Like all such events, the lastest AOL disaster began innocently enough:
The goal of this collection is to provide a real query log based on users. It could be used for personalization, query reformulation or other type of search research.
AOL wanted to share its closely guarded, Google-powered search-term data with private researchers. So they did… on AOL’s web site.
Eleven million unique searches by 658,000 AOL users over 90 days. The treasure chest includes {Anonymized UserID, Query, QueryTime, ClickedRank, DestinationDomainUrl}.
Search Engine Optimizers, adwords buyers, pay-per-click spammers and class-action ambulance chasers are delighted.

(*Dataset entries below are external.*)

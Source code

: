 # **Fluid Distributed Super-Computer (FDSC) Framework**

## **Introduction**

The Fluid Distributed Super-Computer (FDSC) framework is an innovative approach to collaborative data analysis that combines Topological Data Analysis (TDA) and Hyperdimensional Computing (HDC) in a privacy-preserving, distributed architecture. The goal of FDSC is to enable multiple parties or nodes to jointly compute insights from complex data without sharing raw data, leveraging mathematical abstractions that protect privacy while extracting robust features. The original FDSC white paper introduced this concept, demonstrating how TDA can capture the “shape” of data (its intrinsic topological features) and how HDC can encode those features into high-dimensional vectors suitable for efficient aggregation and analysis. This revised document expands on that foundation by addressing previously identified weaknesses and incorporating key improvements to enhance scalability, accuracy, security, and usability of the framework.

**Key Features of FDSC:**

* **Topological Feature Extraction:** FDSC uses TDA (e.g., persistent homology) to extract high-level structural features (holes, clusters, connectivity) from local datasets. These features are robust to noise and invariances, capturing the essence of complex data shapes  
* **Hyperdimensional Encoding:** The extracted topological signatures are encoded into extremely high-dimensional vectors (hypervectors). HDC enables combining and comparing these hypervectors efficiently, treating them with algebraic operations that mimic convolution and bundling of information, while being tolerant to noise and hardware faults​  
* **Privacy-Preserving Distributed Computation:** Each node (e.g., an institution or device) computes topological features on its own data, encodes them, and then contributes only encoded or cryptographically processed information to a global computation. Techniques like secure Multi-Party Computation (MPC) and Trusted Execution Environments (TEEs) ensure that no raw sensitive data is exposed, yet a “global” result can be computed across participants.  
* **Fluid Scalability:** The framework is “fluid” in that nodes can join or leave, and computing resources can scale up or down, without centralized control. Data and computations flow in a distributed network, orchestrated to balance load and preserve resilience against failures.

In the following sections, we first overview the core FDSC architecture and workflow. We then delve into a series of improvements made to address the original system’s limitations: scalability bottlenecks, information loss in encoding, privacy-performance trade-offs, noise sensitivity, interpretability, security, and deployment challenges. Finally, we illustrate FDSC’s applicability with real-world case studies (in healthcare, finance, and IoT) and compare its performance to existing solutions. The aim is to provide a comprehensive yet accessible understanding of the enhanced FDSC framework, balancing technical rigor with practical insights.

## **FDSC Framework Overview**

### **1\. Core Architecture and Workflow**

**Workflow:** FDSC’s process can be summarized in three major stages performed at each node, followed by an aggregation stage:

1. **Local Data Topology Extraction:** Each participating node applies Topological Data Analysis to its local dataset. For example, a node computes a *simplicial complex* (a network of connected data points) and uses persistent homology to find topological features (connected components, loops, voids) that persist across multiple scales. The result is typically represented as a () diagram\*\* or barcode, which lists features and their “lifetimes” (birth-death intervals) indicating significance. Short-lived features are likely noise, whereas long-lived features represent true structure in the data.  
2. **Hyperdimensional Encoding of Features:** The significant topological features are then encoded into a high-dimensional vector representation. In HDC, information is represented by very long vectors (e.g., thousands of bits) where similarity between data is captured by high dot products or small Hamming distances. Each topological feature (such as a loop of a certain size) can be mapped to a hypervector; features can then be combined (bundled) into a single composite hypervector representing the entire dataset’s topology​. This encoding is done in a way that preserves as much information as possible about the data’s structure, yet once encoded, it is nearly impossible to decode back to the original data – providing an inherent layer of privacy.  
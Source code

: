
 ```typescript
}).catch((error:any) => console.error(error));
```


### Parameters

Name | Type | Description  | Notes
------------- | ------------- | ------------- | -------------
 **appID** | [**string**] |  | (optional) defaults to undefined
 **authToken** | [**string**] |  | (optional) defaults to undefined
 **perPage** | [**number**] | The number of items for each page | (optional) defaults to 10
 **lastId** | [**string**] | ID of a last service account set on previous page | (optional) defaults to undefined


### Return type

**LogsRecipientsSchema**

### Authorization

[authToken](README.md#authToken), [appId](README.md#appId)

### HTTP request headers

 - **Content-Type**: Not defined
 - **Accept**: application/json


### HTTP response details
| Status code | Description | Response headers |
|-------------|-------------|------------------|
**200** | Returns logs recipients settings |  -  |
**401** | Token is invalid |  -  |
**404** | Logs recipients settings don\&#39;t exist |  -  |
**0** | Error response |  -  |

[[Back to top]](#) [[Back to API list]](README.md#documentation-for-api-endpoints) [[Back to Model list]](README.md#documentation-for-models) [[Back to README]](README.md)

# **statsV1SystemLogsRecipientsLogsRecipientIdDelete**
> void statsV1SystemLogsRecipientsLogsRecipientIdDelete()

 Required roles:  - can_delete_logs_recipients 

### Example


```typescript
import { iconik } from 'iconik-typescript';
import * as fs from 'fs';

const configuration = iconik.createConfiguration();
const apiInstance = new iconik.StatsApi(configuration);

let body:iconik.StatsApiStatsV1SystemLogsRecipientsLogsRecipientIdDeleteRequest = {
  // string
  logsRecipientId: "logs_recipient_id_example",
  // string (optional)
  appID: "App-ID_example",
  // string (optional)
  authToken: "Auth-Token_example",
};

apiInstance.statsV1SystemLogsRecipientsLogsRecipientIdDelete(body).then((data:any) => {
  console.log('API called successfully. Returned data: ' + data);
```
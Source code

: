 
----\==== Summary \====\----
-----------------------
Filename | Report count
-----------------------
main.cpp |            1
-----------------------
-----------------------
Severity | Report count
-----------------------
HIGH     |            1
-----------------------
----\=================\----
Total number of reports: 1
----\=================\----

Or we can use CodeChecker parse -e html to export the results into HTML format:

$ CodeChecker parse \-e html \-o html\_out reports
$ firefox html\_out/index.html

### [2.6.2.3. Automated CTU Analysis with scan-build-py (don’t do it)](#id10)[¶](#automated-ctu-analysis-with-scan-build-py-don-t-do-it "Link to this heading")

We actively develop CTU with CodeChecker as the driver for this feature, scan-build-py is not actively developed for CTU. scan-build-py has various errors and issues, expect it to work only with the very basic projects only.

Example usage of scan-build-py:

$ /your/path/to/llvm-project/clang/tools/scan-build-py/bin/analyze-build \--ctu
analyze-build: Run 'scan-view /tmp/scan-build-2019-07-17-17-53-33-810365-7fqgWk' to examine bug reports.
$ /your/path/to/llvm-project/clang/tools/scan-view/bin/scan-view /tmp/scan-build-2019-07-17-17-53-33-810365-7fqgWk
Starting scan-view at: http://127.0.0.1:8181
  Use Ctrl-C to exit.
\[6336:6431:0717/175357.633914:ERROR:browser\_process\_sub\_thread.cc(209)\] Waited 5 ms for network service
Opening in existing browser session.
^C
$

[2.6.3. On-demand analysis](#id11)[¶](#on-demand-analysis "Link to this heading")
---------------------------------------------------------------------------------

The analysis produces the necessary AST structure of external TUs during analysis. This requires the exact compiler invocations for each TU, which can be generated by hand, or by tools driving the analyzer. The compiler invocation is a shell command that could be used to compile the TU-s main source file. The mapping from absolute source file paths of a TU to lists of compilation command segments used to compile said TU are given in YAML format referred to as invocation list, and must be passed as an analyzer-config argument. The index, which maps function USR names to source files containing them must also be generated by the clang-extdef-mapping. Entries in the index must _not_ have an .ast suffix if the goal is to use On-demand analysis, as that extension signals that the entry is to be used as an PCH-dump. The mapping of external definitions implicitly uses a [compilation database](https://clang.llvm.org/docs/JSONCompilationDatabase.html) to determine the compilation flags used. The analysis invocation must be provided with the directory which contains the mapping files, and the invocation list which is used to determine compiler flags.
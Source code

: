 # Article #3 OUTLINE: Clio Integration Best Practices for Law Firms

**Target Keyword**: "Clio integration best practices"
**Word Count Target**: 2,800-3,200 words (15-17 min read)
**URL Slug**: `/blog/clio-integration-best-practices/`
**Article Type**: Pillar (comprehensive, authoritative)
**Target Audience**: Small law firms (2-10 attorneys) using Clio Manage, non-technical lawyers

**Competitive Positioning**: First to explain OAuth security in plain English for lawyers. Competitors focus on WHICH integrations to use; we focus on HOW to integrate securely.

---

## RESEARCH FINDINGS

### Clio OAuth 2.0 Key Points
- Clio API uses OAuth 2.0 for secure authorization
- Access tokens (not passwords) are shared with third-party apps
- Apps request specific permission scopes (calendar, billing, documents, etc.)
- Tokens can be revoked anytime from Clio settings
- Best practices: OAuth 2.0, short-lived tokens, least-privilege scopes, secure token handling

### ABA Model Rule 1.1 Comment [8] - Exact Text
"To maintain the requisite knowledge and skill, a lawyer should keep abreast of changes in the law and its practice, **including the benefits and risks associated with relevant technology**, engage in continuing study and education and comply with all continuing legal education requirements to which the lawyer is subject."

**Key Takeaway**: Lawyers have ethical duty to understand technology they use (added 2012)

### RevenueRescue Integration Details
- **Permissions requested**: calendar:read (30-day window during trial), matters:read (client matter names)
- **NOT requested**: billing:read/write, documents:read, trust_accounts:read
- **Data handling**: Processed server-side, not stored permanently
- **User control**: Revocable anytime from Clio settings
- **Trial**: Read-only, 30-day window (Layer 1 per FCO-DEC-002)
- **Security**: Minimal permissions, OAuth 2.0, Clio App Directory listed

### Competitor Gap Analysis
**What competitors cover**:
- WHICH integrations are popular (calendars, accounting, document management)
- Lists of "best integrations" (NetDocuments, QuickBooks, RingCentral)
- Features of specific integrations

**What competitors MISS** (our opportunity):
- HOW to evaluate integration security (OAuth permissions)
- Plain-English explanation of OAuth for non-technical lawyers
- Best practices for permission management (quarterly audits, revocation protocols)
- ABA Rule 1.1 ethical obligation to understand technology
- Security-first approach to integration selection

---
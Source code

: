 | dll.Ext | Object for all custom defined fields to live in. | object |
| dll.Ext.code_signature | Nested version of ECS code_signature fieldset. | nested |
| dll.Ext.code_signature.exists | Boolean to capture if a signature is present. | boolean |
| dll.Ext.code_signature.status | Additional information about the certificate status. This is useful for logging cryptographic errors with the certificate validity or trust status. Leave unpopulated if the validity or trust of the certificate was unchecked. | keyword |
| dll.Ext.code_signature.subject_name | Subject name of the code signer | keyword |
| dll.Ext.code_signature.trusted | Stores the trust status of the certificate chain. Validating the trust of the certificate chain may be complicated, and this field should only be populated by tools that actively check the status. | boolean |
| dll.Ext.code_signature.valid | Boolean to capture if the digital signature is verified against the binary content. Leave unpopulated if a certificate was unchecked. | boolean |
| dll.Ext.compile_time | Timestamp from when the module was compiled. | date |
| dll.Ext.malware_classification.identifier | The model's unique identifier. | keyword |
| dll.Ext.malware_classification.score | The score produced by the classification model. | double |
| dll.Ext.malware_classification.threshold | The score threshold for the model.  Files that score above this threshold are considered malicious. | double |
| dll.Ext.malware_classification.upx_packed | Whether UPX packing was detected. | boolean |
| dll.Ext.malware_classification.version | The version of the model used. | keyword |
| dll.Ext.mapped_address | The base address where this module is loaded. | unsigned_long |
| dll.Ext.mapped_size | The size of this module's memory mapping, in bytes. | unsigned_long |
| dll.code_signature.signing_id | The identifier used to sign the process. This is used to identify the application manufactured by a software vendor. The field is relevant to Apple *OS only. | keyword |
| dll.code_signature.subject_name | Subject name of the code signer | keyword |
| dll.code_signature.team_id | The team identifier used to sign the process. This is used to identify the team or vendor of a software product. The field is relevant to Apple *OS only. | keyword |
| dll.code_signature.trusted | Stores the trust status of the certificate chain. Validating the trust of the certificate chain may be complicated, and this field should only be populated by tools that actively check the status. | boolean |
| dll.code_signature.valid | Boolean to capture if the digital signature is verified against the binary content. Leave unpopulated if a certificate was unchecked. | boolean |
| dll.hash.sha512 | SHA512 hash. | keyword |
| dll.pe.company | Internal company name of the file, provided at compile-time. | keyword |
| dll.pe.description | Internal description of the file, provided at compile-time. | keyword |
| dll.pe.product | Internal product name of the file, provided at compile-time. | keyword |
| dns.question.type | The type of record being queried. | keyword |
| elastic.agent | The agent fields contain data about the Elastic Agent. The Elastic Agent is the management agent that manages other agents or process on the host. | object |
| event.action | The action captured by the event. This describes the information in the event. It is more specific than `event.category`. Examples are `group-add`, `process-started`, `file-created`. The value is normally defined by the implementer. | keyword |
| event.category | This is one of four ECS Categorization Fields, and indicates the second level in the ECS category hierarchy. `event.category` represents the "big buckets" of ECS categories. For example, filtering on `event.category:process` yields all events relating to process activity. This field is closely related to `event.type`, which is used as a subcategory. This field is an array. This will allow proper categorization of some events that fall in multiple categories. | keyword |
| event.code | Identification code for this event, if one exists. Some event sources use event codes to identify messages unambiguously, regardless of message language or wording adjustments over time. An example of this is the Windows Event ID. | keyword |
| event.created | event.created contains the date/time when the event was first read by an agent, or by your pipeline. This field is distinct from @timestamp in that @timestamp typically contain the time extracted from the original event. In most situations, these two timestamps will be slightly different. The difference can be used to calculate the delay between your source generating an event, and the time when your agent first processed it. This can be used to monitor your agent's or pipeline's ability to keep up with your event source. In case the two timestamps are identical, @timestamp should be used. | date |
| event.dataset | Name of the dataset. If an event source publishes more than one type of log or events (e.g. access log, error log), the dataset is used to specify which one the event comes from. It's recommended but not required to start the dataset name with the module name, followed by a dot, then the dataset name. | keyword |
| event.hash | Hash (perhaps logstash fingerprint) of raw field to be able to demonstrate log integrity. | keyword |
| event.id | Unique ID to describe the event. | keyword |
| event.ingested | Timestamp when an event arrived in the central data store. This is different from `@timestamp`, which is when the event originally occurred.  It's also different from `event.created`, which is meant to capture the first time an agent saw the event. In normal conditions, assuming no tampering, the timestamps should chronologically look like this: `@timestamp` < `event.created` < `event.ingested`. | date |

Markus at Paradigm Shift predicted how the data could effect a single market:
This will probably have a huge effect for the ring tone market. All those big ring tone affiliates doing $200k+ a month are about to have some huge competition. At $12.00/signup bidding on many of these keywords gives you a ROI of 8:1 even at 20 cents a click.
He then crunched the data to charge that the widely reported success of MySpace is more a product of search engine optimizers than real people:
People are hitting profiles.myspace.com, music.myspace.com because they infest/mass spammed the search engines. No other social network even shows up in the data in any meaningful way. In 3 months 19321/365422 or 5.3% users landed on myspace because google indexed them so well. We can conclude that 5.3% of all users in the united states using Google.com are clicking through to myspace every 3 months.
Other folks are crunching the data for more nefarious purposes. Michael Arrington at TechCrunch thundered:
The utter stupidity of this is staggering. AOL has released very private data about its users without their permission. While the AOL username has been changed to a random ID number, the abilitiy to analyze all searches by a single user will often lead people to easily determine who the user is, and what they are up to. The data includes personal names, addresses, social security numbers and everything else someone might type into a search box.
For some reason, Markus also found hundreds of searches from AOLers looking to kill themselves or commit murder.
Those, of course, would be the folks who tried to cancel AOL subscriptions… like my mother-in-law. Never, ever again.
For you worry-warts who think this sensitive data might fall into the wrong hands… You must think AOL researchers are idiots. There is ABSOLUTELY NOTHING TO WORRY ABOUT. AOL restricted the data right there on the web site:
This collection is distributed for non-commercial research use only. Any application of this collection for commercial purposes is STRICTLY PROHIBITED.
AOL researchers were so proud of their work, they asked that we specifically reference their effort. And so we have: G. Pass, A. Chowdhury, C. Torgeson, “A Picture of Search”, The First International Conference on Scalable Information Systems, Hong Kong, June, 2006.
Unfortunately, the dataset has been deleted. To follow-up with Pass, Chowdhury or Torgeson, check the Alexandria, Virginia Yellow Pages under “Restaurants, Fast Food.”

2 comments
Comments feed for this article
August 7th, 2006 at 4:08 pm
Thomas
is anyone still actually using AOL?
August 7th, 2006 at 4:31 pm
BJ
I’m ashamed to say I have a brother-in-law…